Au fil de leur histoire, les classes moyennes n'ont jamais fait preuve d'une forte cohésion sociale mais, malgré leur grande hétérogénéité, elles partagent un certain sentiment d'appartenance et de proximité qui fluctue dans le temps.

Étrange destin que celui des expressions désignant les partitions de l'espace social. Alors que la formule la plus courante était celle de « classes ouvrières », au pluriel, la « classe ouvrière » au singulier s'impose à la fin du XIXe siècle, sous l'influence montante du marxisme. Inversement, on parlait jusqu'au milieu du XIXe siècle de « classe moyenne » au singulier, mais l'usage du pluriel s'est répandu et on ne connaît plus aujourd'hui que les classes moyennes. Faut-il déduire d'une telle évolution des pratiques langagières que cet univers hétérogène défini par sa position au centre de notre société a perdu toute unité et toute cohésion sociale ? La réalité est plus complexe.
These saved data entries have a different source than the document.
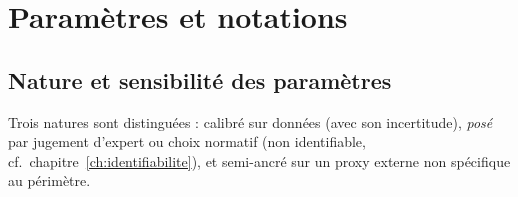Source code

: 
%
%
%
%

\chapter{Paramètres et notations}
\label{sec:ann-parametres}

\section{Nature et sensibilité des paramètres}

Trois natures sont distinguées : calibré sur données (avec son incertitude),
\emph{posé} par jugement d'expert ou choix normatif (non identifiable, cf.\
chapitre~\ref{ch:identifiabilite}), et semi-ancré sur un proxy externe non
spécifique au périmètre.

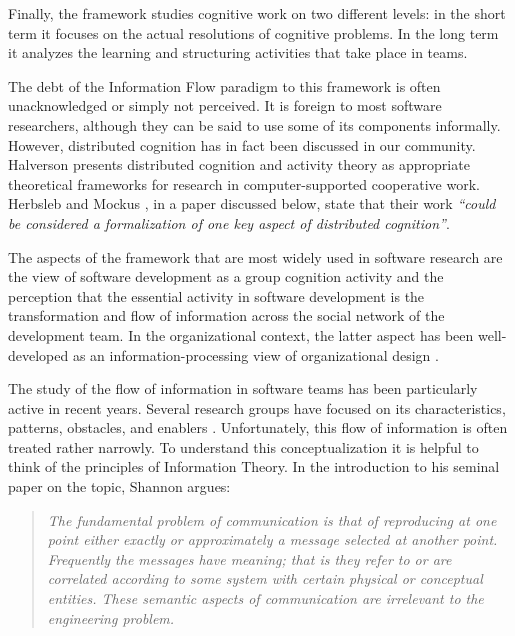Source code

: Finally, the framework studies cognitive work on two different levels: in the short term it focuses on the actual resolutions of cognitive problems. In the long term it analyzes the learning and structuring activities that take place in teams.

The debt of the Information Flow paradigm to this framework is often unacknowledged or simply not perceived. It is foreign to most software researchers, although they can be said to use some of its components informally. However, distributed cognition has in fact been discussed in our community. Halverson  presents distributed cognition and activity theory as appropriate theoretical frameworks for research in computer-supported cooperative work. Herbsleb and Mockus , in a paper discussed below, state that their work \emph{``could be considered a formalization of one key aspect of distributed cognition''}.

The aspects of the framework that are most widely used in software research are the view of software development as a group cognition activity and the perception that the essential activity in software development is the transformation and flow of information across the social network of the development team. In the organizational context, the latter aspect has been well-developed as an information-processing view of organizational design \cite{March1958,Galbraith1974,Tushman1978}.

The study of the flow of information in software teams has been particularly active in recent years. Several research groups have focused on its characteristics, patterns, obstacles, and enablers \cite{Cataldo2009,Nagappan2008,Damian2007}. Unfortunately, this flow of information is often treated rather narrowly. To understand this conceptualization it is helpful to think of the principles of Information Theory. In the introduction to his seminal paper on the topic, Shannon argues:

\begin{quote}
\emph{The fundamental problem of communication is that of reproducing at one point either exactly or approximately a message selected at another point. Frequently the messages have \emph{meaning}; that is they refer to or are correlated according to some system with certain physical or conceptual entities. These semantic aspects of communication are irrelevant to the engineering problem.} \cite{Shannon1948}
\end{quote}

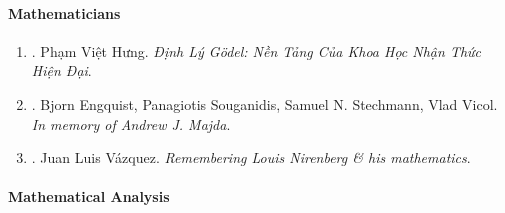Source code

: \documentclass{article}
\begin{document}
\paragraph{Mathematicians}

\begin{enumerate}
	\item \cite{Hung_Godel_thm}. {\sc Phạm Việt Hưng}. {\it Định Lý G\"odel: Nền Tảng Của Khoa Học Nhận Thức Hiện Đại}.\hfill{\sf[done]}
	
	\item \cite{memory_Andrew_Joseph_Majda}. {\sc Bjorn Engquist, Panagiotis Souganidis, Samuel N. Stechmann, Vlad Vicol}. {\it In memory of {\sc Andrew J. Majda}}.\hfill{\sf[reading]}
	
	\item \cite{Vazquez_remember_Nirenberg}. {\sc Juan Luis V\'{a}zquez}. {\it Remembering {\sc Louis Nirenberg} \& his mathematics}.\hfill{\sf[reading]}
\end{enumerate}

\paragraph{Mathematical Analysis}
\end{document}
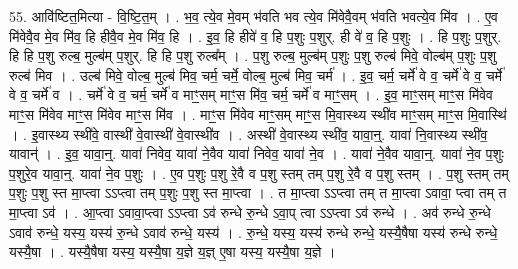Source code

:\documentclass[17pt]{extarticle}
\begin{document}
55. आवि॑ष्टित॒मित्या - वि॒ष्टि॒त॒म् । . भ॒व॒ त्ये॒व मे॒वम् भ॑वति भव त्ये॒व मि॑वेवै॒वम् भ॑वति भवत्ये॒व मि॑व । . ए॒व मि॑वेवै॒व मे॒व मि॑व॒ हि हीवै॒व मे॒व मि॑व॒ हि । . इ॒व॒ हि हीवे॑ व॒ हि प॒शुः प॒शुर्. ही वे॑ व॒ हि प॒शुः । . हि प॒शुः प॒शुर्. हि हि प॒शु रुल्ब॒ मुल्ब॑म् प॒शुर्. हि हि प॒शु रुल्ब᳚म् । . प॒शु रुल्ब॒ मुल्ब॑म् प॒शुः प॒शु रुल्ब॑ मिवे॒ वोल्ब॑म् प॒शुः प॒शु रुल्ब॑ मिव । . उल्ब॑ मिवे॒ वोल्ब॒ मुल्ब॑ मिव॒ चर्म॒ चर्मे॒ वोल्ब॒ मुल्ब॑ मिव॒ चर्म॑ । . इ॒व॒ चर्म॒ चर्मे॑ वे व॒ चर्मे॑ वे व॒ चर्मे॑ वे व॒ चर्मे॑ व । . चर्मे॑ वे व॒ चर्म॒ चर्मे॑ व माꣳ॒॒सम् माꣳ॒॒स मि॑व॒ चर्म॒ चर्मे॑ व माꣳ॒॒सम् । . इ॒व॒ माꣳ॒॒सम् माꣳ॒॒स मि॑वेव माꣳ॒॒स मि॑वेव माꣳ॒॒स मि॑वेव माꣳ॒॒स मि॑व । . माꣳ॒॒स मि॑वेव माꣳ॒॒सम् माꣳ॒॒स मि॒वास्थ्य स्थी॑व माꣳ॒॒सम् माꣳ॒॒स मि॒वास्थि॑ । . इ॒वास्थ्य स्थी॑वे॒ वास्थी॑ वे॒वास्थी॑ वे॒वास्थी॑व । . अस्थी॑ वे॒वास्थ्य स्थी॑व॒ यावा॒न्॒. यावा॑ नि॒वास्थ्य स्थी॑व॒ यावान्॑ । . इ॒व॒ यावा॒न्॒. यावा॑ निवेव॒ यावा॑ ने॒वैव यावा॑ निवेव॒ यावा॑ ने॒व । . यावा॑ ने॒वैव यावा॒न्॒. यावा॑ ने॒व प॒शुः प॒शुरे॒व यावा॒न्॒. यावा॑ ने॒व प॒शुः । . ए॒व प॒शुः प॒शु रे॒वै व प॒शु स्तम् तम् प॒शु रे॒वै व प॒शु स्तम् । . प॒शु स्तम् तम् प॒शुः प॒शु स्त मा॒प्त्वा ऽऽप्त्वा तम् प॒शुः प॒शु स्त मा॒प्त्वा । . त मा॒प्त्वा ऽऽप्त्वा तम् त मा॒प्त्वा ऽवावा॒ प्त्वा तम् त मा॒प्त्वा ऽव॑ । . आ॒प्त्वा ऽवावा॒प्त्वा ऽऽप्त्वा ऽव॑ रुन्धे रु॒न्धे ऽवा॒प् त्वा ऽऽप्त्वा ऽव॑ रुन्धे । . अव॑ रुन्धे रु॒न्धे ऽवाव॑ रुन्धे॒ यस्य॒ यस्य॑ रु॒न्धे ऽवाव॑ रुन्धे॒ यस्य॑ । . रु॒न्धे॒ यस्य॒ यस्य॑ रुन्धे रुन्धे॒ यस्यै॒षैषा यस्य॑ रुन्धे रुन्धे॒ यस्यै॒षा । . यस्यै॒षैषा यस्य॒ यस्यै॒षा य॒ज्ञे य॒ज्ञ् ए॒षा यस्य॒ यस्यै॒षा य॒ज्ञे । \newline
\end{document}
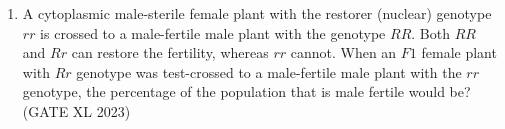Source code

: \begin{enumerate}[label=\thechapter.\arabic*,ref=\thechapter.\theenumi]
\item A cytoplasmic male-sterile female plant with the restorer (nuclear) genotype $rr$ is crossed to a male-fertile male plant with the genotype $RR$. Both $RR$ and $Rr$ can restore the fertility, whereas $rr$ cannot. When an $F1$ female plant with $Rr$ genotype was test-crossed to a male-fertile male plant with the $rr$ genotype, the percentage of the population that is male fertile would be?
\hfill (GATE XL 2023)\\

\end{enumerate}
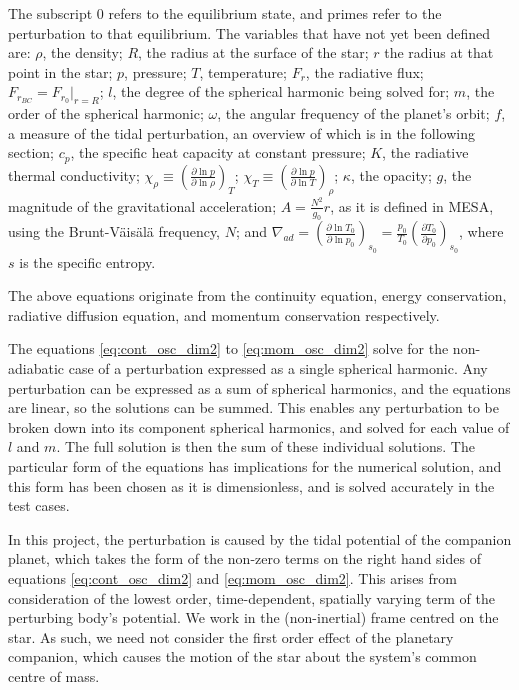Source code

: \documentclass[11pt]{amsart}
\begin{document}
The subscript $0$ refers to the equilibrium state, and primes refer to the perturbation to that equilibrium.  The variables that have not yet been defined are: $\rho$, the density; $R$, the radius at the surface of the star; $r$ the radius at that point in the star; $p$, pressure; $T$, temperature; $F_{r}$, the radiative flux; $F_{r_{BC}} = F_{r_{0}} |_{r=R}$; $l$, the degree of the spherical harmonic being solved for; $m$, the order of the spherical harmonic; $\omega$, the angular frequency of the planet's orbit; $f$, a measure of the tidal perturbation, an overview of which is in the following section;  $c_{p}$, the specific heat capacity at constant pressure; $K$, the radiative thermal conductivity; $\chi_{\rho} \equiv \left( \frac{\partial \ln p}{\partial \ln \rho} \right)_{T}$; $\chi_{T} \equiv \left( \frac{\partial \ln p}{\partial \ln T} \right)_{\rho}$; $\kappa$, the opacity; $g$, the magnitude of the gravitational acceleration; $A = \frac{N^{2}}{g_{0}} r$, as it is defined in MESA, using the Brunt-V\"{a}is\"{a}l\"{a} frequency, $N$; and $\nabla_{ad} = \left( \frac{\partial \ln T_{0}}{\partial \ln p_{0}} \right)_{s_{0}} = \frac{p_{0}}{T_{0}} \left( \frac{\partial T_{0}}{\partial p_{0}} \right)_{s_{0}}$, where $s$ is the specific entropy.

The above equations originate from the continuity equation, energy conservation, radiative diffusion equation, and momentum conservation respectively. 


The equations \ref{eq:cont_osc_dim2} to \ref{eq:mom_osc_dim2} solve for the non-adiabatic case of a perturbation expressed as a single spherical harmonic.  Any perturbation can be expressed as a sum of spherical harmonics, and the equations are linear, so the solutions can be summed.  This enables any perturbation to be broken down into its component spherical harmonics, and solved for each value of $l$ and $m$.  The full solution is then the sum of these individual solutions.  The particular form of the equations has implications for the numerical solution, and this form has been chosen as it is dimensionless, and is solved accurately in the test cases.

In this project, the perturbation is caused by the tidal potential of the companion planet, which takes the form of the non-zero terms on the right hand sides of equations \ref{eq:cont_osc_dim2} and \ref{eq:mom_osc_dim2}.  This arises from consideration of the lowest order, time-dependent, spatially varying term of the perturbing body's potential.  We work in the (non-inertial) frame centred on the star.  As such, we need not consider the first order effect of the planetary companion, which causes the motion of the star about the system's common centre of mass.
\end{document}
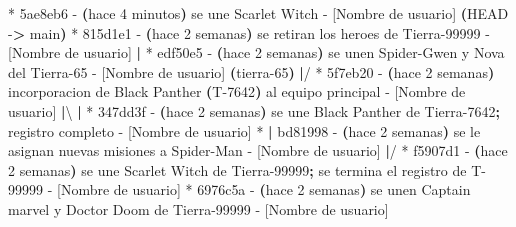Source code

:\documentclass[
]{book}
\newenvironment{Shaded}{\begin{snugshade}}{\end{snugshade}}
\newcommand{\AttributeTok}[1]{\textcolor[rgb]{0.13,0.29,0.53}{#1}}
\newcommand{\ErrorTok}[1]{\textcolor[rgb]{0.64,0.00,0.00}{\textbf{#1}}}
\newcommand{\ExtensionTok}[1]{#1}
\newcommand{\KeywordTok}[1]{\textcolor[rgb]{0.13,0.29,0.53}{\textbf{#1}}}
\newcommand{\NormalTok}[1]{#1}
\newcommand{\OperatorTok}[1]{\textcolor[rgb]{0.81,0.36,0.00}{\textbf{#1}}}
\begin{document}
\begin{Shaded}
\begin{Highlighting}[]
\ExtensionTok{*}\NormalTok{ 5ae8eb6 }\AttributeTok{{-}} \ErrorTok{(}\ExtensionTok{hace}\NormalTok{ 4 minutos}\KeywordTok{)} \ExtensionTok{se}\NormalTok{ une Scarlet Witch }\AttributeTok{{-}}\NormalTok{ [Nombre de usuario] }\ErrorTok{(}\ExtensionTok{HEAD} \AttributeTok{{-}}\OperatorTok{\textgreater{}}\NormalTok{ main}\KeywordTok{)}
\ExtensionTok{*}\NormalTok{ 815d1e1 }\AttributeTok{{-}} \ErrorTok{(}\ExtensionTok{hace}\NormalTok{ 2 semanas}\KeywordTok{)} \ExtensionTok{se}\NormalTok{ retiran los heroes de Tierra{-}99999 }\AttributeTok{{-}}\NormalTok{ [Nombre de usuario]}
\KeywordTok{|} \ExtensionTok{*}\NormalTok{ edf50e5 }\AttributeTok{{-}} \ErrorTok{(}\ExtensionTok{hace}\NormalTok{ 2 semanas}\KeywordTok{)} \ExtensionTok{se}\NormalTok{ unen Spider{-}Gwen y Nova del Tierra{-}65 }\AttributeTok{{-}}\NormalTok{ [Nombre de usuario] }\ErrorTok{(}\ExtensionTok{tierra{-}65}\KeywordTok{)}
\KeywordTok{|}\ExtensionTok{/}  
\ExtensionTok{*}\NormalTok{   5f7eb20 }\AttributeTok{{-}} \ErrorTok{(}\ExtensionTok{hace}\NormalTok{ 2 semanas}\KeywordTok{)} \ExtensionTok{incorporacion}\NormalTok{ de Black Panther }\ErrorTok{(}\ExtensionTok{T{-}7642}\KeywordTok{)} \ExtensionTok{al}\NormalTok{ equipo principal }\AttributeTok{{-}}\NormalTok{ [Nombre de usuario]}
\KeywordTok{|}\ExtensionTok{\textbackslash{} } 
\KeywordTok{|} \ExtensionTok{*}\NormalTok{ 347dd3f }\AttributeTok{{-}} \ErrorTok{(}\ExtensionTok{hace}\NormalTok{ 2 semanas}\KeywordTok{)} \ExtensionTok{se}\NormalTok{ une Black Panther de Tierra{-}7642}\KeywordTok{;} \ExtensionTok{registro}\NormalTok{ completo }\AttributeTok{{-}}\NormalTok{ [Nombre de usuario]}
\ExtensionTok{*} \KeywordTok{|} \ExtensionTok{bd81998} \AttributeTok{{-}} \ErrorTok{(}\ExtensionTok{hace}\NormalTok{ 2 semanas}\KeywordTok{)} \ExtensionTok{se}\NormalTok{ le asignan nuevas misiones a Spider{-}Man }\AttributeTok{{-}}\NormalTok{ [Nombre de usuario]}
\KeywordTok{|}\ExtensionTok{/}  
\ExtensionTok{*}\NormalTok{ f5907d1 }\AttributeTok{{-}} \ErrorTok{(}\ExtensionTok{hace}\NormalTok{ 2 semanas}\KeywordTok{)} \ExtensionTok{se}\NormalTok{ une Scarlet Witch de Tierra{-}99999}\KeywordTok{;} \ExtensionTok{se}\NormalTok{ termina el registro de T{-}99999 }\AttributeTok{{-}}\NormalTok{ [Nombre de usuario]}
\ExtensionTok{*}\NormalTok{ 6976c5a }\AttributeTok{{-}} \ErrorTok{(}\ExtensionTok{hace}\NormalTok{ 2 semanas}\KeywordTok{)} \ExtensionTok{se}\NormalTok{ unen Captain marvel y Doctor Doom de Tierra{-}99999 }\AttributeTok{{-}}\NormalTok{ [Nombre de usuario]}

\end{Highlighting}
\end{Shaded}
\end{document}
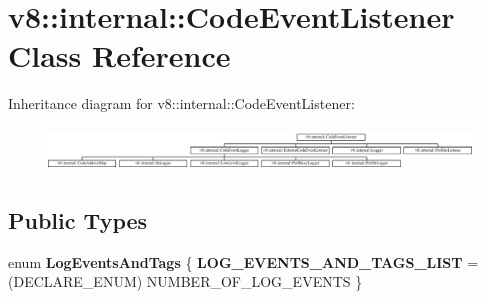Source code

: \hypertarget{classv8_1_1internal_1_1CodeEventListener}{}\section{v8\+:\+:internal\+:\+:Code\+Event\+Listener Class Reference}
\label{classv8_1_1internal_1_1CodeEventListener}
Inheritance diagram for v8\+:\+:internal\+:\+:Code\+Event\+Listener\+:\begin{figure}[H]
\begin{center}
\leavevmode
\includegraphics[height=1.161826cm]{classv8_1_1internal_1_1CodeEventListener}
\end{center}
\end{figure}
\subsection*{Public Types}
\begin{DoxyCompactItemize}
\item 
\mbox{\label{classv8_1_1internal_1_1CodeEventListener_af5ce5b06d8c39ad93f78192d34081a15}} 
enum {\bfseries Log\+Events\+And\+Tags} \{ {\bfseries L\+O\+G\+\_\+\+E\+V\+E\+N\+T\+S\+\_\+\+A\+N\+D\+\_\+\+T\+A\+G\+S\+\_\+\+L\+I\+ST} =(D\+E\+C\+L\+A\+R\+E\+\_\+\+E\+N\+UM) N\+U\+M\+B\+E\+R\+\_\+\+O\+F\+\_\+\+L\+O\+G\+\_\+\+E\+V\+E\+N\+TS
 \}
\end{DoxyCompactItemize}
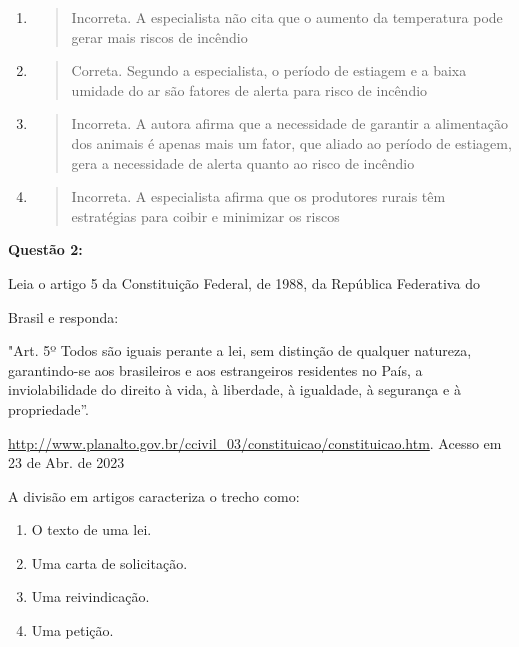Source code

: \begin{enumerate}
\def\labelenumi{\alph{enumi})}
\item
  \begin{quote}
  Incorreta. A especialista não cita que o aumento da temperatura pode
  gerar mais riscos de incêndio
  \end{quote}
\item
  \begin{quote}
  Correta. Segundo a especialista, o período de estiagem e a baixa
  umidade do ar são fatores de alerta para risco de incêndio
  \end{quote}
\item
  \begin{quote}
  Incorreta. A autora afirma que a necessidade de garantir a alimentação
  dos animais é apenas mais um fator, que aliado ao período de estiagem,
  gera a necessidade de alerta quanto ao risco de incêndio
  \end{quote}
\item
  \begin{quote}
  Incorreta. A especialista afirma que os produtores rurais têm
  estratégias para coibir e minimizar os riscos
  \end{quote}
\end{enumerate}

\textbf{Questão 2:}

Leia o artigo 5 da Constituição Federal, de 1988, da República
Federativa do

Brasil e responda:

"Art. 5º Todos são iguais perante a lei, sem distinção de qualquer
natureza, garantindo-se aos brasileiros e aos estrangeiros residentes no
País, a inviolabilidade do direito à vida, à liberdade, à igualdade, à
segurança e à propriedade''.

\href{http://www.planalto.gov.br/ccivil_03/constituicao/constituicao.htm}{{http://www.planalto.gov.br/ccivil\_03/constituicao/constituicao.htm}}.
Acesso em 23 de Abr. de 2023

A divisão em artigos caracteriza o trecho como:

\begin{enumerate}
\def\labelenumi{\alph{enumi})}
\item
  O texto de uma lei.
\item
  Uma carta de solicitação.
\item
  Uma reivindicação.
\item
  Uma petição.
\end{enumerate}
Sans doute peut-on transposer aux classes moyennes ce que Bourdieu dit des « classes populaires » (formule qui, au demeurant, a remplacé celle de classe ouvrière) : ce « concept à géométrie variable » permet à chacun d'en manipuler l'extension pour « l'ajuster à ses intérêts, ses préjugés ou ses fantasmes sociaux ». Si cela est vrai pour les classes populaires, qu'il est facile de situer au bas de l'échelle et dont seule la frontière avec les catégories situées au-dessus d'elles reste sujette à controverses, cela ne peut que l'être davantage pour les classes moyennes, pour lesquelles les incertitudes relatives aux frontières du bas s'ajoutent à celles des frontières du haut.

Cette notion dont on fait parfois remonter l'usage à Aristote, en passant par Montesquieu et Rousseau, ne doit peut-être sa longévité qu'à sa plasticité et à son aptitude à s'adapter à des configurations sociologiques fort changeantes au fil du temps. On se gardera donc de conclure que les classes moyennes ont perdu leur cohésion sociale, car il est peu probable qu'elles aient jamais été fortement dotées de cette propriété. Mais cela n'implique pas qu'elles en soient entièrement dépourvues. Disons qu'il s'agit d'une unité relative et évolutive.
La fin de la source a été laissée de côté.